Royals fans are in for a treat as the Queen becomes the longest-reigning monarch in British history

Photo: Royal Collection Trust/ William Hustler and Georgina Hustler/ National Portrait Gallery, London

Queen Elizabeth doesn’t like a fuss. But if the 89-year-old had hoped the moment she becomes the longest-reigning monarch in British history would go without pomp and fanfare, she’s out of luck – and royals fan are in for a treat.

On September 9, the day she passes Queen Victoria’s reign of 63 years and 216 days, a special exhibit of photographs will be unveiled to celebrate the momentous occasion. And since it wouldn’t be a key royal moment without commemorative china, the palace shops will be well stocked.

Despite palace officials indicating earlier this year that the Queen would be in Scotland on her annual late summer break, and not necessarily doing any public engagements, there has been an addition to her public diary, which means she and husband Prince Philip, 94, will be seen out and about.

The new exhibition will be on display for visitors at three places: Buckingham Palace, as part of the annual summer opening, Windsor Castle to the west of London and the Palace of Holyroodhouse in Edinburgh.

The photographic exhibit, entitled “Long to Reign Over Us,” includes official portraits and previously published images of the Queen from 1952 to the present day, and some informal photographs of the monarch and her family.
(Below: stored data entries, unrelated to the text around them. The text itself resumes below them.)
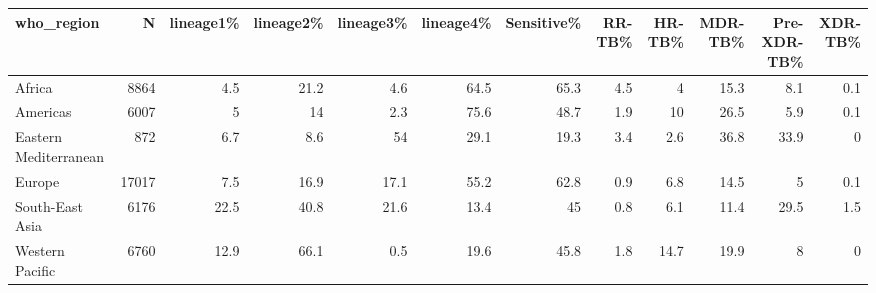 \begin{tabular}{lrrrrrrrrrrr}
\hline
 who\_region            &     N &   lineage1\% &   lineage2\% &   lineage3\% &   lineage4\% &   Sensitive\% &   RR-TB\% &   HR-TB\% &   MDR-TB\% &   Pre-XDR-TB\% &   XDR-TB\% \\
\hline
 Africa                &  8864 &         4.5 &        21.2 &         4.6 &        64.5 &         65.3 &      4.5 &      4   &      15.3 &           8.1 &       0.1 \\
 Americas              &  6007 &         5   &        14   &         2.3 &        75.6 &         48.7 &      1.9 &     10   &      26.5 &           5.9 &       0.1 \\
 Eastern Mediterranean &   872 &         6.7 &         8.6 &        54   &        29.1 &         19.3 &      3.4 &      2.6 &      36.8 &          33.9 &       0   \\
 Europe                & 17017 &         7.5 &        16.9 &        17.1 &        55.2 &         62.8 &      0.9 &      6.8 &      14.5 &           5   &       0.1 \\
 South-East Asia       &  6176 &        22.5 &        40.8 &        21.6 &        13.4 &         45   &      0.8 &      6.1 &      11.4 &          29.5 &       1.5 \\
 Western Pacific       &  6760 &        12.9 &        66.1 &         0.5 &        19.6 &         45.8 &      1.8 &     14.7 &      19.9 &           8   &       0   \\
\hline
\end{tabular}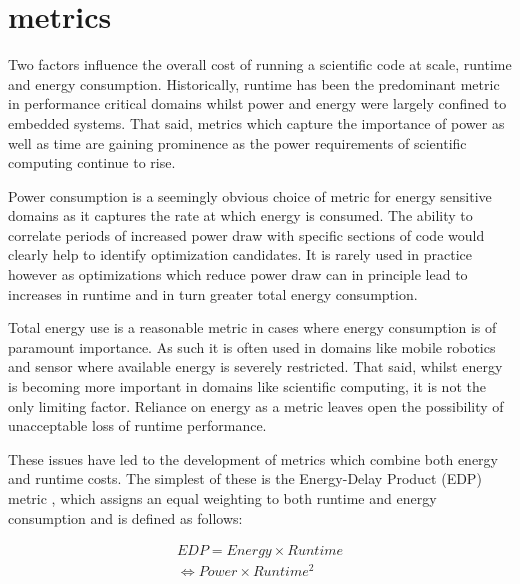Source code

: \section{metrics }
\label{sec:metrics}

Two factors influence the overall cost of running a scientific code at scale, runtime and energy consumption.
Historically, runtime has been the predominant metric in performance critical domains whilst power and energy were largely confined to embedded systems.
That said, metrics which capture the importance of power as well as time are gaining prominence as the power requirements of scientific computing continue to rise.



Power consumption is a seemingly obvious choice of metric for energy sensitive domains as it captures the rate at which energy is consumed.
The ability to correlate periods of increased power draw with specific sections of code would clearly help to identify optimization candidates.
It is rarely used in practice however as optimizations which reduce power draw can in principle lead to increases in runtime and in turn greater total energy consumption.

Total energy use is a reasonable metric in cases where energy consumption is of paramount importance.
As such it is often used in domains like mobile robotics and sensor where available energy is severely restricted.
That said, whilst energy is becoming more important in domains like scientific computing, it is not the only limiting factor. 
Reliance on energy as a metric leaves open the possibility of unacceptable loss of runtime performance.

These issues have led to the development of metrics which combine both energy and runtime costs.
The simplest of these is the Energy-Delay Product (EDP) metric \cite{gonzales:1995aa}, which assigns an equal weighting to both runtime and energy consumption and is defined as follows:

\begin{align}
  EDP = Energy \times Runtime \nonumber \\
      \Leftrightarrow Power \times Runtime^{2} 
  \label{eq:edp}
\end{align}

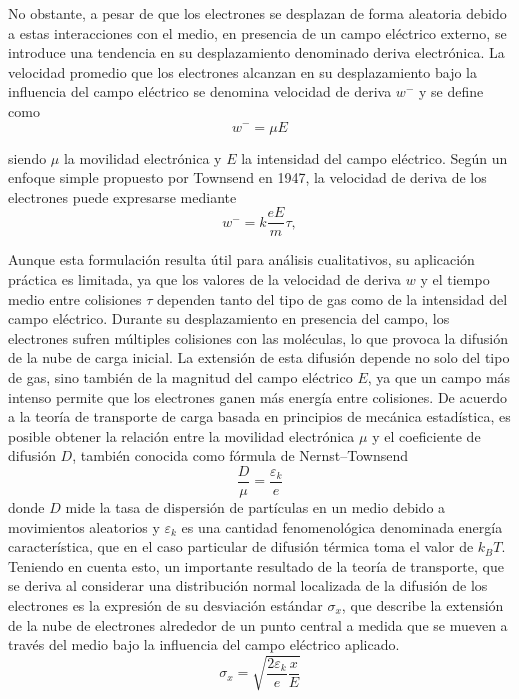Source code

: \documentclass{article}
\begin{document}
\noindent No obstante, a pesar de que los electrones se desplazan de forma aleatoria debido a estas interacciones con el medio, en presencia de un campo eléctrico externo, se introduce una tendencia en su desplazamiento denominado deriva electrónica. La velocidad promedio que los electrones alcanzan en su desplazamiento bajo la influencia del campo eléctrico se denomina velocidad de deriva $w^{-}$ y se define como 
\begin{equation}
    w^{-} = \mu E
\end{equation}

\noindent siendo $\mu$ la movilidad electrónica y $E$ la intensidad del campo eléctrico. Según un enfoque simple propuesto por Townsend en 1947, la velocidad de deriva de los electrones puede expresarse mediante 
\begin{equation}
    w^{-}=k \frac{e E}{m} \tau,
\end{equation}

\noindent Aunque esta formulación resulta útil para análisis cualitativos, su aplicación práctica es limitada, ya que los valores de la velocidad de deriva $w$ y el tiempo medio entre colisiones $\tau$ dependen tanto del tipo de gas como de la intensidad del campo eléctrico. Durante su desplazamiento en presencia del campo, los electrones sufren múltiples colisiones con las moléculas, lo que provoca la difusión de la nube de carga inicial. La extensión de esta difusión depende no solo del tipo de gas, sino también de la magnitud del campo eléctrico $E$, ya que un campo más intenso permite que los electrones ganen más energía entre colisiones. De acuerdo a la teoría de transporte de carga basada en principios de mecánica estadística, es posible obtener la relación entre la movilidad electrónica $\mu$ y el coeficiente de difusión $D$, también conocida como fórmula de Nernst–Townsend
\begin{equation}
    \frac{D}{\mu}=\frac{\varepsilon_k}{e}
\end{equation}
\noindent donde $D$ mide la tasa de dispersión de partículas en un medio debido a movimientos aleatorios y $\varepsilon_k$ es una cantidad fenomenológica denominada energía característica, que en el caso particular de difusión térmica toma el valor de $k_{B} T$.\\

\noindent Teniendo en cuenta esto, un importante resultado de la teoría de transporte, que se deriva al considerar una distribución normal localizada de la difusión de los electrones es la expresión de su desviación estándar $\sigma_x$, que describe la extensión de la nube de electrones alrededor de un punto central a medida que se mueven a través del medio bajo la influencia del campo eléctrico aplicado.
\begin{equation}
    \sigma_x=\sqrt{\frac{2 \varepsilon_k}{e} \frac{x}{E}}
\end{equation}
\end{document}
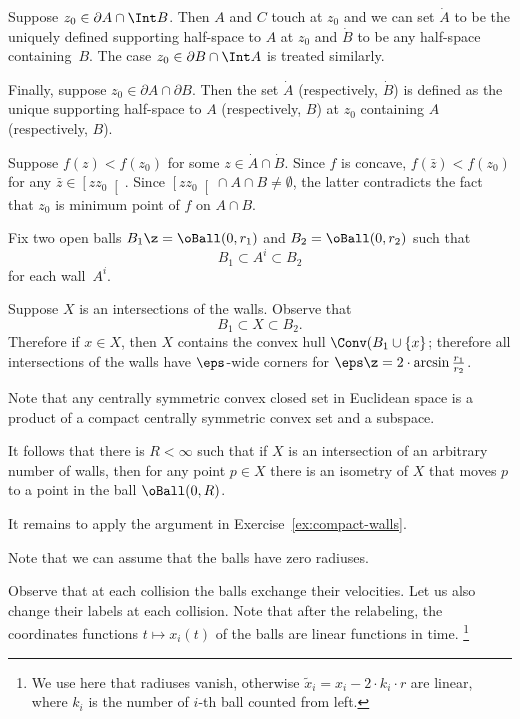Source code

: Suppose $z_0\in\partial  A \cap \Int B$. 
Then $A$ and $C$ touch at $z_0$ and we can set $\dot A$ to be the uniquely defined supporting half-space to $A$  at $z_0$ and $\dot B$ to be any half-space containing~$B$. 
The case $z_0\in\partial B \cap \Int A$ is treated similarly.


Finally, suppose $z_0\in\partial A\cap\partial B$. 
Then the set  $\dot A$ (respectively, $\dot B$) is defined as the unique supporting half-space to $A$ (respectively, $B$) at $z_0$ containing $A$ (respectively, $B$).

Suppose $f(z)<f(z_0)$ for some $z\in \dot A\cap\dot B$.
Since $f$ is concave,
$f(\bar z)<f(z_0)$ for any $\bar z \in \left[zz_0\right[$.
Since $\left[zz_0\right[\cap A\cap B\ne\emptyset$,
the latter contradicts the fact that $z_0$ is minimum point of $f$ on $A\cap B$.


Fix two open balls $B_1\z=\oBall(0,r_1)$ and $B_2=\oBall(0,r_2)$
such that 
\[B_1\subset A^i\subset B_2\]
for each wall~$A^i$.

Suppose $X$ is an intersections of  the walls.
Observe that 
\[B_1\subset X\subset B_2.\]
Therefore if $x\in X$, then $X$ contains the convex hull $\Conv(B_1\cup\{x\}$;
therefore all intersections of the walls have $\eps$-wide corners for $\eps\z=2\cdot \arcsin\tfrac{r_1}{r_2}$.

Note that any centrally symmetric convex closed set in Euclidean space is a product of a compact centrally symmetric convex set and a subspace.

It follows that there is $R<\infty$
such that if $X$ is an intersection of an arbitrary number of walls, then for any point $p\in X$ there is an isometry of $X$ 
that moves  $p$ to a point in the ball $\oBall(0,R)$.

It remains to apply the argument in Exercise~\ref{ex:compact-walls}.

Note that we can assume that the balls have zero radiuses.

Observe that at each collision the balls exchange their velocities.
Let us also change their labels at each collision.
Note that after the relabeling,  the coordinates functions $t\mapsto x_{i}(t)$ of the balls are linear functions in time.%
\footnote{We use here that radiuses vanish, otherwise $\tilde x_i=x_i-2\cdot k_i\cdot r$ are linear, where $k_i$ is the number of $i$-th ball counted from left.} 

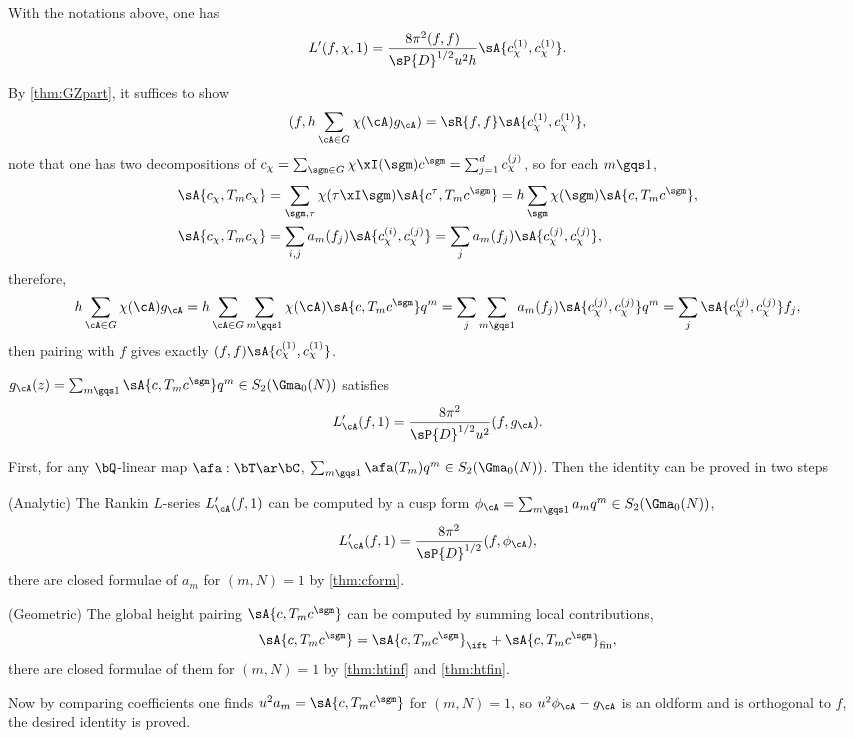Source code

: \documentclass[a4paper, twoside]{article}
\begin{document}
\begin{thm}[{\cite[I.6.3]{GZ1986}}]\label{thm:GZmain}
	With the notations above, one has
	\[
		L'(f,\chi,1)=\frac{8\pi^{2}(f,f)}{\sP{D}^{1/2}u^{2}h}\sA{c_{\chi}^{(1)},c_{\chi}^{(1)}}.
	\]
\end{thm}

\begin{prf}
	By \cref{thm:GZpart}, it suffices to show
	\[
		(f,h\sum_{\cA\in G}\chi(\cA)g_{\cA})=\sR{f,f}\sA{c_{\chi}^{(1)},c_{\chi}^{(1)}},
	\]
	note that one has two decompositions of $c_{\chi}=\sum_{\sgm\in G}\chi\xI(\sgm)c^{\sgm}=\sum_{j=1}^{d}c_{\chi}^{(j)}$, so for each $m\gqs1$,
	\begin{align*}
	  \sA{c_{\chi},T_{m}c_{\chi}} &= \sum_{\sgm,\tau}\chi(\tau\xI\sgm)\sA{c^{\tau},T_{m}c^{\sgm}} =h\sum_{\sgm}\chi(\sgm)\sA{c,T_{m}c^{\sgm}},\\
	  \sA{c_{\chi},T_{m}c_{\chi}} &= \sum_{i,j}a_{m}(f_{j})\sA{c_{\chi}^{(i)},c_{\chi}^{(j)}}=\sum_{j}a_{m}(f_{j})\sA{c_{\chi}^{(j)},c_{\chi}^{(j)}},
	\end{align*}
	therefore,
	\begin{align*}
	  h\sum_{\cA\in G}\chi(\cA)g_{\cA} = h\sum_{\cA\in G}\sum_{m\gqs1}\chi(\cA)\sA{c,T_{m}c^{\sgm}}q^{m} = \sum_{j}\sum_{m\gqs1}a_{m}(f_{j})\sA{c_{\chi}^{(j)},c_{\chi}^{(j)}}q^{m} = \sum_{j}\sA{c_{\chi}^{(j)},c_{\chi}^{(j)}}f_{j},
	\end{align*}
	then pairing with $f$ gives exactly $(f,f)\sA{c_{\chi}^{(1)},c_{\chi}^{(1)}}$.
\end{prf}

\begin{thm}[{\cite[I.6.1]{GZ1986}}]\label{thm:GZpart}
	$g_{\cA}(z)=\sum_{m\gqs1}\sA{c,T_{m}c^{\sgm}}q^{m}\in S_{2}(\Gma_{0}(N))$ satisfies
	\[
		L_{\cA}'(f,1)=\frac{8\pi^{2}}{\sP{D}^{1/2}u^{2}}(f,g_{\cA}).
	\]
\end{thm}

\begin{prf}
	First, for any $\bQ$-linear map $\afa:\bT\ar \bC$, $\sum_{m\gqs1}\afa(T_{m})q^{m}\in S_{2}(\Gma_{0}(N))$. Then the identity can be proved in two steps
	\begin{enr}
		\item (Analytic) The Rankin $L$-series $L_{\cA}'(f,1)$ can be computed by a cusp form $\phi_{\cA}=\sum_{m\gqs1}a_{m}q^{m}\in S_{2}(\Gma_{0}(N))$,
		\[
			L_{\cA}'(f,1)=\frac{8\pi^{2}}{\sP{D}^{1/2}}(f,\phi_{\cA}),
		\]
		there are closed formulae of $a_{m}$ for $(m,N)=1$ by \cref{thm:cform}.
		\item (Geometric) The global height pairing $\sA{c,T_{m}c^{\sgm}}$ can be computed by summing local contributions,
		\[
			\sA{c,T_{m}c^{\sgm}}=\sA{c,T_{m}c^{\sgm}}_{\ift}+\sA{c,T_{m}c^{\sgm}}_{\text{fin}},
		\]
		there are closed formulae of them for $(m,N)=1$ by \cref{thm:htinf} and \cref{thm:htfin}.

	\end{enr}
	Now by comparing coefficients one finds $u^{2}a_{m}=\sA{c,T_{m}c^{\sgm}}$ for $(m,N)=1$, so $u^{2}\phi_{\cA}-g_{\cA}$ is an oldform and is orthogonal to $f$, the desired identity is proved.
\end{prf}
\end{document}
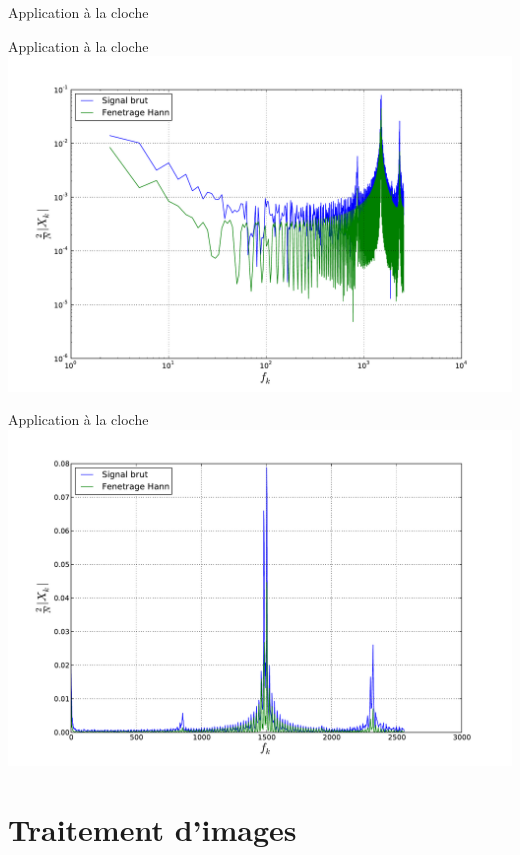 \documentclass[8pt,a4paper]{beamer}
\begin{document}
\begin{frame}{Application à la cloche}

\end{frame}

\begin{frame}{Application à la cloche}
\includegraphics[width=1.\textwidth]{figures/FFT_cloche-log.pdf} \\
\end{frame}

\begin{frame}{Application à la cloche}
\includegraphics[width=1.\textwidth]{figures/FFT_cloche.pdf} \\
\end{frame}

\section{Traitement d'images}
\end{document}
The earliest is a black-and-white portrait by Dorothy Wilding from February 1952 – taken just three weeks after Elizabeth became queen.

The Queen stuns in Cecil Beaton’s 1953 official Coronation Day portrait, shows off her regal splendor, dressed in the Order of the Thistle robes, in a photo by Julian Calder and is in her element in 2010 among the heather at Balmoral Castle in Scotland.

An offbeat shot from 2006 shows her with one of her favorite animals – horses – as she holds the reins of two Highland ponies.

The Royal Collection says a total of 44 images will be on display, with some appearing at all three places, while others are location specific. There will be 21 display boards at Buckingham Palace, 30 at Windsor Castle (rising to 35 after 28 September) and 25 at the Palace of Holyroodhouse.